In questa ricerca letteraria Francesca Camponero traccia il panorama di queste due forme d’arte (o meglio dire “slanci”) che hanno segnato un terreno fertile per numerosi coreografi: il surrealismo applicato alla danza. “La nostra epoca non è altro che puro movimento!” scriveva Maurice Sachs definendo il piacere di vivere dopo la fine della Prima Guerra Mondiale.

La ritrovata libertà fu un veicolo per disinnescare repressioni, delusioni, vincoli morali, ad appannaggio di una fervida creatività che rese tangibile ciò che prima era vissuto solamente come privazione e desiderio irraggiungibile. Il surrealismo portò un profondo cambiamento, vissuto in un ambiente artistico effervescente dando così vita ad innumerevoli esperienze compositive.

Ciò fu un punto di partenza anche per la danza, testimone del nuovo pensiero ma soprattutto osservatore della propria forma d’arte. A tagliare il nastro di partenza troviamo sicuramente il balletto “Parade” del 1917 con musica di Erik Satie su soggetto di Jean Cocteau e coreografia di Léonide Massine per la compagnia dei “Balletti russi” di Sergej Djagilev, e nondimeno sipario, scene e costumi firmati da Pablo Picasso.

Benché il sottotitolo dell’opera sia “Balletto realista”, in realtà “Parade” è a tutti gli effetti uno tra gli artefici del surrealismo nella danza. La conferma è riscontrabile nel programma di sala redatto dal poeta e scrittore Guillaume Apollinaire (letterato francese ma italiano di nascita) che cita esattamente questo sostantivo.

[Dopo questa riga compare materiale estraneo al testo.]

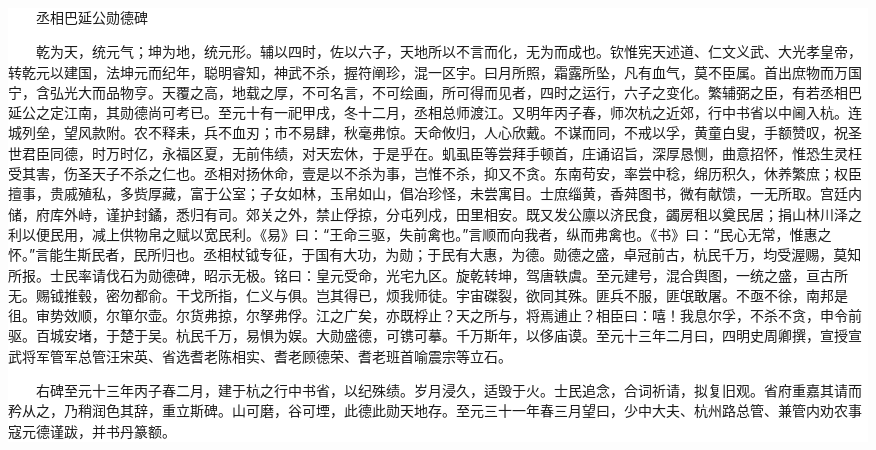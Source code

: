 　　丞相巴延公勋德碑

　　乾为天，统元气；坤为地，统元形。辅以四时，佐以六子，天地所以不言而化，无为而成也。钦惟宪天述道、仁文义武、大光孝皇帝，转乾元以建国，法坤元而纪年，聪明睿知，神武不杀，握符阐珍，混一区宇。曰月所照，霜露所坠，凡有血气，莫不臣属。首出庶物而万国宁，含弘光大而品物亨。天覆之高，地载之厚，不可名言，不可绘画，所可得而见者，四时之运行，六子之变化。繁辅弼之臣，有若丞相巴延公之定江南，其勋德尚可考已。至元十有一祀甲戌，冬十二月，丞相总师渡江。又明年丙子春，师次杭之近郊，行中书省以中阃入杭。连城列垒，望风款附。农不释耒，兵不血刃；市不易肆，秋毫弗惊。天命攸归，人心欣戴。不谋而同，不戒以孚，黄童白叟，手额赞叹，祝圣世君臣同德，时万时亿，永福区夏，无前伟绩，对天宏休，于是乎在。虮虱臣等尝拜手顿首，庄诵诏旨，深厚恳恻，曲意招怀，惟恐生灵枉受其害，伤圣天子不杀之仁也。丞相对扬休命，壹是以不杀为事，岂惟不杀，抑又不贪。东南苟安，率尝中稔，绵历积久，休养繁庶；权臣擅事，贵戚殖私，多赀厚藏，富于公室；子女如林，玉帛如山，倡冶珍怪，未尝寓目。士庶缁黄，香荈图书，微有献馈，一无所取。宫廷内储，府库外峙，谨护封鐍，悉归有司。郊关之外，禁止俘掠，分屯列戍，田里相安。既又发公廪以济民食，蠲房租以奠民居；捐山林川泽之利以便民用，减上供物帛之赋以宽民利。《易》曰：“王命三驱，失前禽也。”言顺而向我者，纵而弗禽也。《书》曰：“民心无常，惟惠之怀。”言能生斯民者，民所归也。丞相杖钺专征，于国有大功，为勋；于民有大惠，为德。勋德之盛，卓冠前古，杭民千万，均受渥赐，莫知所报。士民率请伐石为勋德碑，昭示无极。铭曰：皇元受命，光宅九区。旋乾转坤，驾唐轶虞。至元建号，混合舆图，一统之盛，亘古所无。赐钺推毂，密勿都俞。干戈所指，仁义与俱。岂其得已，烦我师徒。宇宙磔裂，欲同其殊。匪兵不服，匪氓敢屠。不亟不徐，南邦是徂。审势效顺，尔箪尔壶。尔货弗掠，尔孥弗俘。江之广矣，亦既桴止？天之所与，将焉逋止？相臣曰：嘻！我息尔孚，不杀不贪，申令前驱。百城安堵，于楚于吴。杭民千万，易惧为娱。大勋盛德，可镌可摹。千万斯年，以侈庙谟。至元十三年二月曰，四明史周卿撰，宣授宣武将军管军总管汪宋英、省选耆老陈相实、耆老顾德荣、耆老班首喻震宗等立石。

　　右碑至元十三年丙子春二月，建于杭之行中书省，以纪殊绩。岁月浸久，适毁于火。士民追念，合词祈请，拟复旧观。省府重嘉其请而矜从之，乃稍润色其辞，重立斯碑。山可磨，谷可堙，此德此勋天地存。至元三十一年春三月望曰，少中大夫、杭州路总管、兼管内劝农事寇元德谨跋，并书丹篆额。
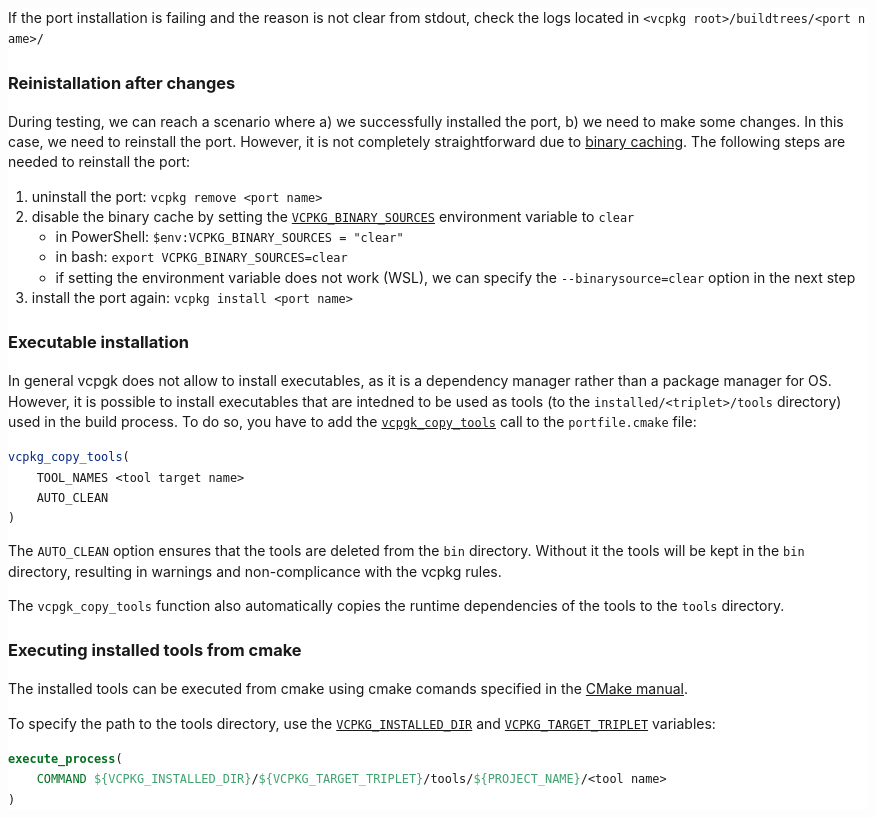 If the port installation is failing and the reason is not clear from stdout, check the logs located in `<vcpkg root>/buildtrees/<port name>/`


### Reinistallation after changes
During testing, we can reach a scenario where a) we successfully installed the port, b) we need to make some changes. In this case, we need to reinstall the port. However, it is not completely straightforward due to [binary caching](https://learn.microsoft.com/en-us/vcpkg/consume/binary-caching-default). The following steps are needed to reinstall the port:

1. uninstall the port: `vcpkg remove <port name>`
2. disable the binary cache by setting the [`VCPKG_BINARY_SOURCES`](https://learn.microsoft.com/en-us/vcpkg/reference/binarycaching) environment variable to `clear`
	- in PowerShell: `$env:VCPKG_BINARY_SOURCES = "clear"`
	- in bash: `export VCPKG_BINARY_SOURCES=clear`
	- if setting the environment variable does not work (WSL), we can specify the `--binarysource=clear` option in the next step
1. install the port again: `vcpkg install <port name>`




### Executable installation
In general vcpgk does not allow to install executables, as it is a dependency manager rather than a package manager for OS. However, it is possible to install executables that are intedned to be used as tools (to the `installed/<triplet>/tools` directory) used in the build process. To do so, you have to add the [`vcpgk_copy_tools`](https://learn.microsoft.com/en-us/vcpkg/maintainers/functions/vcpkg_copy_tools) call to the `portfile.cmake` file:
```cmake
vcpkg_copy_tools(
	TOOL_NAMES <tool target name>
	AUTO_CLEAN
)
```
The `AUTO_CLEAN` option ensures that the tools are deleted from the `bin` directory. Without it the tools will be kept in the `bin` directory, resulting in warnings and non-complicance with the vcpkg rules.

The `vcpgk_copy_tools` function also automatically copies the runtime dependencies of the tools to the `tools` directory. 


### Executing installed tools from cmake
The installed tools can be executed from cmake using cmake comands specified in the [CMake manual](CMake%20Manual.md#executing-external-commands). 

To specify the path to the tools directory, use the [`VCPKG_INSTALLED_DIR`](https://learn.microsoft.com/en-us/vcpkg/users/buildsystems/cmake-integration#vcpkg_installed_dir) and [`VCPKG_TARGET_TRIPLET`](https://learn.microsoft.com/en-us/vcpkg/users/buildsystems/cmake-integration#vcpkg_target_triplet) variables:
```cmake
execute_process(
	COMMAND ${VCPKG_INSTALLED_DIR}/${VCPKG_TARGET_TRIPLET}/tools/${PROJECT_NAME}/<tool name>
)
```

L’ambiente – a quel tempo – che si era venuto a creare era favorevole ad un lavoro poliedrico e innovativo sotto il punto di vista musicale, scenografico, coreografico e narrativo. Con questo spettacolo il poeta e saggista Cocteau si propose di mostrare la realtà della “Modernità” (che sorse sulla scia del Rinascimento) utilizzando personaggi di indole arlecchinesca, buffonesca, farsesca e pagliaccesca poteva mettere in scena la metafora della nuova arte, criticata da coloro che non la capivano semplicemente perché abituati ad un impatto con ciò che che si vedeva, senza scavare nell’interiorità, limitandosi all’apparenza e alla superficie.

Questo Cocteau lo fece ben appunto con spirito clownesco per sottolineare che ciò “è l’unico che autorizza una certa audacia”. Coloro che consideravano il suo balletto una ridicola parodia del moderno vennero così doppiamente derisi dalla “modernité”.

Tornando al programma di sala, Guillaume Apollinaire, coniò per la prima volta il termine surrealista applicato alla danza per creare una nuova consapevolezza ma soprattutto una nuova consociazione.

Fino ad allora le scenografie e i costumi, come la coreografia stessa, non possedevano  altro che un collegamento artificiale tra loro. Lui mise al centro la coesione totale di queste arti ponendole in egual misura al progresso scientifico e industriale.

Alcuni autori sostengono che la prima apparizione del termine surrealista si trovasse nella commedia di Apollinaire “Les Mamelles de Tirèsias” su musica di di Francis Poulenc, il cui sottotitolo era “Un dramma surrealista”, utilizzato dall’autore nel giugno 1917, cioè un mese dopo la prima di “Parade”.

Nella coreografia di Massine i personaggi ballano musiche popolari, fanno il verso a quelle dei film di Charlot, si vestono e mimano scene del circo. Più che danzatori sembravano marionette capaci di spezzare i modelli corporei della tradizione occidentale costruiti nel corso dei secoli.

In mezzo a tutto ciò, in ordine sparso, si ritrovano i movimenti artistici che hanno preceduto o posticipato il pensiero: cubismo (e neocubismo), dadaismo, purismo, astrattismo, futurismo, da cui il fermento dispiegò i propri doni assistendo ad un’esplosione creativa di un’intensità paragonabile a quella dell’impressionismo.

Ho preso ad esempio “Parade” per dare un assaggio di ciò che Francesca Camponero ha esposto pagina dopo pagina nel nome della “libertà creativa”.

L’autrice nel presente libro (112 pagine, GEDI gruppo editoriale) parla del passato e del presente, traghettando in un esaustivo excursus da Salvador Dalí a Joan Miró, dallo Schiaccianoci a Magritte, da Luis Buñuel a Tim Burton, da Pina Bausch a Pippo Delbono, da James Thierrée a Familie Flöz, da Peeping Tom a Baro d’evel, e molto altro “a passo di danza”.